At Soldo, we’ve been maximising our own product, which gives us this instant information, to control spend at source. We can restrict company card spend by setting weekly and monthly budgets on cards, while keeping track of spend as it happens.

But there’s a lot more you can do to find balance in a difficult time, for instance:

  • Try to get other sources of funding, e.g. government loans
  • Look at VAT and tax deferrals, bounce-back loans (if you’re a smaller company, you can get 25% of your turnover as a loan)
  • Take care of your employees – use the furlough scheme if you need to reduce headcount
  • Talk to your suppliers – if they’re delaying your payments, be careful not to build up debt; negotiating lower payments might be wiser
  • Give your customers more options so that you continue to get money from them during the crisis, e.g. discounts (cash now is better than cash later)

On the last point, Dynshaw emphasised the importance of keeping customers interested and paying during uncertain times. Which brings us to the next point.

Find new avenues for cash

Switching your focus from customer acquisition to customer retention is a huge first step in surviving a crisis like COVID-19. This doesn’t mean that you shouldn’t look for new sources of revenue.

Expand your horizons, find new use cases for your products and services, research new markets and the opportunities they can bring you – especially those with the potential to come out of the crisis first.

Dynshaw is a strong proponent of the ‘fail fast’ motto. He believes businesses should identify what’s not working as soon as possible. This will ultimately give you more time to explore what is working.

With this approach, you should also extend your cash runway as much as possible. It will not only help you survive this difficult time, but also ensure that you’ve got enough to build momentum once you come out of it.

Budget from the ground up

Crisis or not, the CFO role is critical. But in uncertain times, there’s definitely a spotlight on cash management to ensure the business has got the funds it needs.

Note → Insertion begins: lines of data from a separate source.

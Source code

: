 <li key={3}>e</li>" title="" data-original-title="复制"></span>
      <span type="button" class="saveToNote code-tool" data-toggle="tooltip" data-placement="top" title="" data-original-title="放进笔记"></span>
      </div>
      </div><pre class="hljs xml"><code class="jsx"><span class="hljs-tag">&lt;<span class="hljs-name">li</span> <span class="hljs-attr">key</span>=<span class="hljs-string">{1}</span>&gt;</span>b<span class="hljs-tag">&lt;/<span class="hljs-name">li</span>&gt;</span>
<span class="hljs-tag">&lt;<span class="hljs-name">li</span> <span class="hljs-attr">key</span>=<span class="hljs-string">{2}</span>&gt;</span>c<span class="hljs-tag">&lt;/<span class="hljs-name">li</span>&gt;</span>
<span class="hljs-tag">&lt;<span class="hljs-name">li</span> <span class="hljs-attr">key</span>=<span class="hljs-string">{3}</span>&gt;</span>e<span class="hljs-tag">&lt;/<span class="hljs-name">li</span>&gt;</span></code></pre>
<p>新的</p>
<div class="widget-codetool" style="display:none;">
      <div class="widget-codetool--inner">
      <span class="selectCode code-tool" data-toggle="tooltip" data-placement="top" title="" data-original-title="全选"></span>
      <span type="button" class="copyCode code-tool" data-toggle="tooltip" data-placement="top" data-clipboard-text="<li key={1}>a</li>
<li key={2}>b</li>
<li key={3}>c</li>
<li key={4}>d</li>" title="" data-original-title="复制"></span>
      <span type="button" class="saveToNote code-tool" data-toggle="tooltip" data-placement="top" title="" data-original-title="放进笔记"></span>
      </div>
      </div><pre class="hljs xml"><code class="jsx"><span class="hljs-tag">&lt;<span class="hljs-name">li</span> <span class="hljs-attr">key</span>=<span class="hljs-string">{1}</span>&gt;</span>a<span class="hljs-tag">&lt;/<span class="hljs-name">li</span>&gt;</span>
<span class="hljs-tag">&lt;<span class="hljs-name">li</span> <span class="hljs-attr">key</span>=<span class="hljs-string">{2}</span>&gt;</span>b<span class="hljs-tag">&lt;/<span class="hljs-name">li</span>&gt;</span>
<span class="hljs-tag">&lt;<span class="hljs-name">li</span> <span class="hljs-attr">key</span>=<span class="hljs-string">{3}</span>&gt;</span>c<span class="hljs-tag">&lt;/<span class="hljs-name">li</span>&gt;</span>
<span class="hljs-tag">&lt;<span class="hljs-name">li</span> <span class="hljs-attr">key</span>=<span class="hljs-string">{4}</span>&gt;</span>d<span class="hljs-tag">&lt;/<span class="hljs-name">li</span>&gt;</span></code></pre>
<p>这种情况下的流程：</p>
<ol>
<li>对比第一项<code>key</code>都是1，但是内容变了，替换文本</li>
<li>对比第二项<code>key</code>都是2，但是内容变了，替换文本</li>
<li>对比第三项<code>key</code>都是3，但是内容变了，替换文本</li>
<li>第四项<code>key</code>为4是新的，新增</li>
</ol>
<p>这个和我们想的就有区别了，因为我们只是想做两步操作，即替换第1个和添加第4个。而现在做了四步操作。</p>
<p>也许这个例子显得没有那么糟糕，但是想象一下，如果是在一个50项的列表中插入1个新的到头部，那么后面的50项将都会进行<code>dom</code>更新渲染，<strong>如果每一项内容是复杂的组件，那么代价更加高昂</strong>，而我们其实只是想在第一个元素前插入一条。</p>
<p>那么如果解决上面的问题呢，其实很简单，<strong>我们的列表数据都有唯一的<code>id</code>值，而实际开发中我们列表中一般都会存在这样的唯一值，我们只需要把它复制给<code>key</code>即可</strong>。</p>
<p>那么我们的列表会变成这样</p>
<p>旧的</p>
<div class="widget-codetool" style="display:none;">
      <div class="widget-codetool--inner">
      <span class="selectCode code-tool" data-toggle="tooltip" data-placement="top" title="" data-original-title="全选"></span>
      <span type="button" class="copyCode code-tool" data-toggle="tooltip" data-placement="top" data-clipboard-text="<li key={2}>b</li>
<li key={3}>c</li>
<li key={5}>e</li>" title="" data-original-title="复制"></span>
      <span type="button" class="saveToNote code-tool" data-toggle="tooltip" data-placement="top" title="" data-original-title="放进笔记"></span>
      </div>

In this setting, forecasting and planning become essential. And if, on one hand, this is easier to do when your focus is on costs rather than revenue, it’s also very difficult to predict when things will go back to normal.

In a crisis, you can’t rely on customer payments. You’ve got to consider that your customers might not be generating as much revenue, and they may not be able to pay you in the time frame they used to. So, it’s especially important that you keep your spending in check.

One of the first decisions our financial team at Soldo made when the pandemic hit was implementing Zero Based Budgeting (ZBB). We budgeted from scratch, and it forced us to look at our cost bas. When you do this, it’s important to look beyond profit and loss, and scrutinise your balance sheet and cash flow.

Know your priorities

When something shakes up your business as this pandemic likely has, it’s not so much about what you need or what you don’t need, and more about prioritisation.

Maybe you’ve got a lot of expenses that you need for investment in long-term growth, but they’re not needed right now. Right now, your priority should be cash management and protecting against customer churn.

This also affects the metrics you’re choosing to keep a closer eye on. Spending, cost control, and customer behaviour should be at the top of that list.

And the only way to do this successfully is to have instant data to alert you of what’s working or not. Real-time reporting and analysis are critical during this period – don’t take their value for granted.